Sunday, June 17, 2012
MY MOVIE by David Pratt
Reviewer: Alan Chin
Publisher: Chelsea Station Editions
David Pratt—who won a Lambda Literary Award for his delightful novel, Bob The Book—has published this anthology of fourteen short stories. Many of these stories have appeared in periodicals and other anthologies over the years, and the lion’s share of these tales feature young gay men coming to terms with being queer, which makes My Movie a look back on our own past of learning to deal with love and lust and isolation.
As with most anthologies I’ve read, I connected with several of these stories and didn’t connect with others, but each story carries Pratt’s unique voice and is pushed over the top by his superb imagination.

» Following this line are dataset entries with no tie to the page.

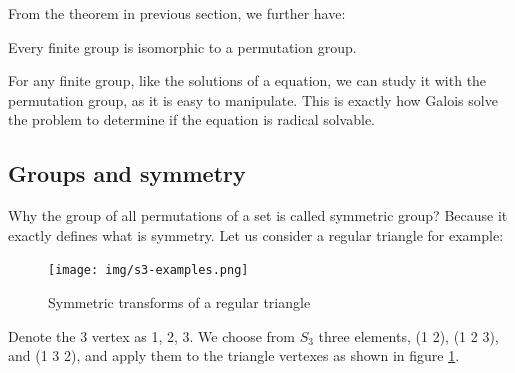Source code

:\documentclass[b5paper]{article}
\begin{document}
From the theorem in previous section, we further have:

\begin{theorem}
Every finite group is isomorphic to a permutation group.
\end{theorem}

For any finite group, like the solutions of a equation, we can study it with the permutation group, as it is easy to manipulate. This is exactly how Galois solve the problem to determine if the equation is radical solvable.

\begin{Exercise}
\end{Exercise}

\subsection{Groups and symmetry}

Why the group of all permutations of a set is called symmetric group? Because it exactly defines what is symmetry. Let us consider a regular triangle for example:

\begin{figure}[htbp]
 \centering
 \texttt{[image: img/s3-examples.png]}
 \caption{Symmetric transforms of a regular triangle}
 \label{fig:S3-examples}
\end{figure}

Denote the 3 vertex as 1, 2, 3. We choose from $S_3$ three elements, (1 2), (1 2 3), and (1 3 2), and apply them to the triangle vertexes as shown in figure \ref{fig:S3-examples}.
\end{document}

The reader never really knows what will happen next, nor how far to extremes the story will take them.
Some of my favorites in this collection are: “Calvin Gets Sucked In,” where the hero who loves porn gets swept into a porn flick, only to realize the fictitious life in the movies is not all it’s cracked up to be, or is it?; and “One Bedroom,” about a young man who’s first sexual experience is answering an ad that says “Use My Face For A Toilet”; and “Ulmus Americana,” the tale of a long-term relationship between two trees in a city park; and best of all “The Addict,” where a guy takes a beautiful man home for sex, but the trick is too strung out on drugs.
The author writes about love between men, and the yearning, loss, and loneliness that brings. These are not happy stories, but the author does use his distinctive brand of humor in the telling. He writes with unyielding perception with a precise, controlled voice.
Pratt has an amazing attention for detail, which is always a blessing and sometimes a curse—blessing because it brings each story to vivid life, a curse because some stories occasionally drag the reader down, like wading through quicksand.
My Movie showcases the versatility of David Pratt, confirming that he is an important voice in LGBT literature. I can recommend My Movie to all readers.